Apart from hundreds of architecturally significant buildings, Savannah is also not lacking in restaurants, shops (particularly fine antique stores), Civil War forts, museums, galleries, quaint squares, and lovely beaches. This all rightfully earns it the nickname 'The Hostess City of the South'.
Strategically positioned on the north of the Georgia coastline, Savannah serves as an excellent starting point for exploring the scenic barrier islands, resort towns, and inlets found along the coast. And of course, it is imperative one try the region's world-famous shrimp that is caught and cooked to perfection.
The characteristic pink homestead at the heart of Savannah's historic district was the first of the city's architectural treasures to be saved for posterity. Visitors to the house can tour the building both day and night, and partake in high tea at Mrs Davenport's. The house was built between 1815 and 1820 by Isaiah Davenport, a master builder. It features a semi-circular staircase with wrought-iron trim leading up to the recessed front door. Inside the polished hardwood floors gleam and the mansion is furnished befitting the period with Hepplewhite, Chippendale, and Sheraton pieces.
The Savannah History Museum gives an excellent introduction to the city, its exhibits reflecting the city's history from its founding to the present day. The museum is housed in a restored railway station that dates from before the Civil War and is one of Georgia's 43 National Historic Landmarks. Visitors can enjoy an exhibit on Girl Scout founder Juliet Lowe, as well as sit on the bench used for the filming of 'Forest Gump'. Just across the street in the Battlefield Memorial Park, a memorial to the second bloodiest battle of the American Revolution.
The Telfair Museum of Art is the oldest public art museum in the South, fittingly housed in an important historic building, the Owens-Thomas House. The house, overlooking Oglethorpe Square, was designed by William Jay, a young English architect, who introduced the British Regency style to America. The art museum's permanent collection includes paintings, works on paper, sculpture, and decorative arts by both American and European artists. The museum encompasses the art gallery, restored rooms in the historic house, and the Jepson Center for the Arts. Guided tours are offered daily, included in the admission price.

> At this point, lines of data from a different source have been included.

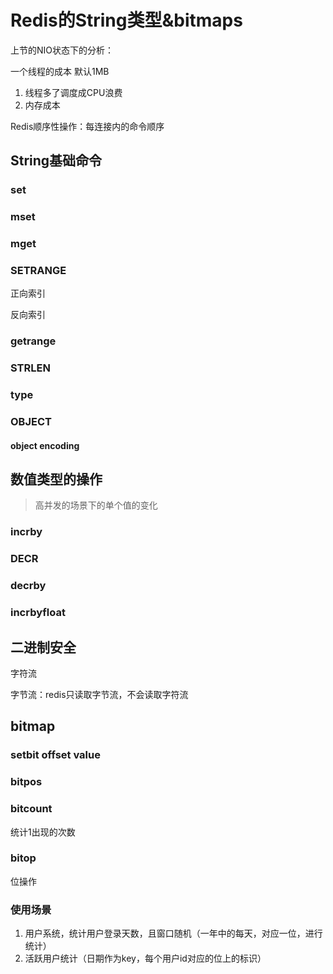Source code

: # Redis的String类型&bitmaps

上节的NIO状态下的分析：

一个线程的成本 默认1MB

1. 线程多了调度成CPU浪费
2. 内存成本



Redis顺序性操作：每连接内的命令顺序



## String基础命令



### set



### mset



### mget

### SETRANGE

正向索引

反向索引

### getrange



### STRLEN

### type





### OBJECT

#### object encoding

## 数值类型的操作

> 高并发的场景下的单个值的变化

### incrby





### DECR

### decrby



### incrbyfloat



## 二进制安全

字符流

字节流：redis只读取字节流，不会读取字符流



## bitmap



### setbit offset value



### bitpos



### bitcount

统计1出现的次数

### bitop

位操作



### 使用场景

1. 用户系统，统计用户登录天数，且窗口随机（一年中的每天，对应一位，进行统计）
2. 活跃用户统计（日期作为key，每个用户id对应的位上的标识）

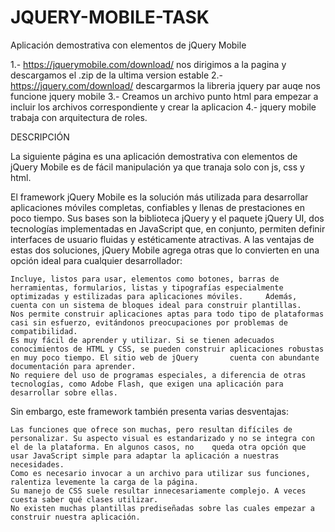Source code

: # JQUERY-MOBILE-TASK
Aplicación demostrativa con elementos de jQuery Mobile

1.- https://jquerymobile.com/download/ nos dirigimos a la pagina y descargamos el .zip de la ultima version estable
2.- https://jquery.com/download/ descargarmos la libreria jquery par auqe nos funcione jquery mobile
3.- Creamos un archivo punto html para empezar a incluir los archivos correspondiente y crear la aplicacion
4.- jquery mobile trabaja con arquitectura de roles.

DESCRIPCIÓN

La siguiente página es una aplicación demostrativa con elementos de jQuery Mobile es de fácil manipulación ya que tranaja solo con js, css y html.

El framework jQuery Mobile es la solución más utilizada para desarrollar aplicaciones móviles completas, confiables y llenas de prestaciones en poco tiempo. Sus bases son la biblioteca jQuery y el paquete jQuery UI, dos tecnologías implementadas en JavaScript que, en conjunto, permiten definir interfaces de usuario fluidas y estéticamente atractivas. A las ventajas de estas dos soluciones, jQuery Mobile agrega otras que lo convierten en una opción ideal para cualquier desarrollador:

    Incluye, listos para usar, elementos como botones, barras de herramientas, formularios, listas y tipografías especialmente optimizadas y estilizadas para aplicaciones móviles.     Además, cuenta con un sistema de bloques ideal para construir plantillas.
    Nos permite construir aplicaciones aptas para todo tipo de plataformas casi sin esfuerzo, evitándonos preocupaciones por problemas de compatibilidad.
    Es muy fácil de aprender y utilizar. Si se tienen adecuados conocimientos de HTML y CSS, se pueden construir aplicaciones robustas en muy poco tiempo. El sitio web de jQuery       cuenta con abundante documentación para aprender.
    No requiere del uso de programas especiales, a diferencia de otras tecnologías, como Adobe Flash, que exigen una aplicación para desarrollar sobre ellas.

Sin embargo, este framework también presenta varias desventajas:

    Las funciones que ofrece son muchas, pero resultan difíciles de personalizar. Su aspecto visual es estandarizado y no se integra con el de la plataforma. En algunos casos, no    queda otra opción que usar JavaScript simple para adaptar la aplicación a nuestras necesidades.
    Como es necesario invocar a un archivo para utilizar sus funciones, ralentiza levemente la carga de la página.
    Su manejo de CSS suele resultar innecesariamente complejo. A veces cuesta saber qué clases utilizar.
    No existen muchas plantillas prediseñadas sobre las cuales empezar a construir nuestra aplicación.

A short distance to the east of central Savannah stands Georgia's oldest standing fort, surrounded by a deep tidal moat. The fort was preceded by a mud battery, the brick fort having been built in 1808. It was the headquarters for the Confederate river defences during the Civil War, when it was enlarged and strengthened. The fort today contains numerous exhibits about the war. Live historical re-enactments and cannon firings are staged daily in spring and summer. The fort also offers picturesque views of Savannah's skyline, and the grounds are a good place for a walk on a pleasant day.
Savannah enjoys a humid subtropical climate that makes outdoor activities possible year-round. Summers (June to August) are hot, though the heat is often moderated by thundershowers, with August usually receiving the most rainfall. Average temperatures in summer hover between 70°F (21°C) and 92°F (33°C). Winters (December to February) are short and fairly mild, with temperatures averaging between 38°F (3°C) and 64°F (18°C), and snow is rare. Savannah is at risk for hurricanes, though less than most other cities on the Atlantic coast. To avoid the extreme heat and muggy, rainy weather, try visiting in September or October when the days are balmy and not stiflingly humid.
Savannah's Historic District is best explored on foot but the DOT (Downtown Transportation) is a free shuttle that loops through that specific area. But visitors should note that paths and steps down to the waterfront can be steep. There are countless walking and biking tours on offer. Savannah's CAT (Chatham Area Transit) provides a convenient shuttle service connects shops, hotels, attractions, and other bus routes. CAT also provides a fixed route bus service throughout the city and surrounding county. Old Town Trolley tours allow for self-paced sightseeing on and off the orange trolly buses. The free Belles Ferry connects downtown to Hutchinson Island at regular intervals. The city has numerous car hire and taxi companies. Cycling is also a popular means of taking in the city.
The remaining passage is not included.